• **ACTION ITEM**: Every line from the line containing "p_2^t = m_2" through the final line of the data is to be printed exactly; no other line is to appear.

• **Saved entries**:
# # # #
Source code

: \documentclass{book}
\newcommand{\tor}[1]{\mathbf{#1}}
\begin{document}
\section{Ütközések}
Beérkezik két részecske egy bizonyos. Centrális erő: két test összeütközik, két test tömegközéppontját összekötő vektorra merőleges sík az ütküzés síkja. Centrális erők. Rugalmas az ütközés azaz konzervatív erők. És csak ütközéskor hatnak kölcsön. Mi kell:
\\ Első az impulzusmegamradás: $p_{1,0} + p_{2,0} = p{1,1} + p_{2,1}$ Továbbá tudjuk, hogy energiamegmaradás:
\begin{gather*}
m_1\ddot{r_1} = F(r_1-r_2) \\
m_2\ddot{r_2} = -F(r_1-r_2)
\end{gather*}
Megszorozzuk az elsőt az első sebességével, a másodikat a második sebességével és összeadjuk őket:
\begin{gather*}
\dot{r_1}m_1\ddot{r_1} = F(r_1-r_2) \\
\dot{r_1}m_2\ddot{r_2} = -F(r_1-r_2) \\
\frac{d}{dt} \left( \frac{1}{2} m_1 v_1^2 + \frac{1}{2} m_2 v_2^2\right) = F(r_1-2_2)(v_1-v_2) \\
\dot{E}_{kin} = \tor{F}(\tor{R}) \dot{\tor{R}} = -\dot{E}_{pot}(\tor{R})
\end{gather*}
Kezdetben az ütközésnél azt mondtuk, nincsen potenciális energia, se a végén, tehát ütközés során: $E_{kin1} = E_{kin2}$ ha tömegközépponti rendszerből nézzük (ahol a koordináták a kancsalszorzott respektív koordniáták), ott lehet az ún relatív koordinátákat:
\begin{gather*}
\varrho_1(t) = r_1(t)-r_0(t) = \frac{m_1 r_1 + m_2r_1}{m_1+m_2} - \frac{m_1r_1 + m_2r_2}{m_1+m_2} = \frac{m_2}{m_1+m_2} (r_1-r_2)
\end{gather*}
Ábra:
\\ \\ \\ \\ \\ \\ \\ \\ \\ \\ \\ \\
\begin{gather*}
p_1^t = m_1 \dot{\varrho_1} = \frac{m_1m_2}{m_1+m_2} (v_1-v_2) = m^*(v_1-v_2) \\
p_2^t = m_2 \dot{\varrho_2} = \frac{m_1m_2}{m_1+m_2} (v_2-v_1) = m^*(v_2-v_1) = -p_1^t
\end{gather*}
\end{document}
# # # #
• **SOLUTION BELOW**:
p_2^t = m_2 \dot{\varrho_2} = \frac{m_1m_2}{m_1+m_2} (v_2-v_1) = m^*(v_2-v_1) = -p_1^t
\end{gather*}
\end{document}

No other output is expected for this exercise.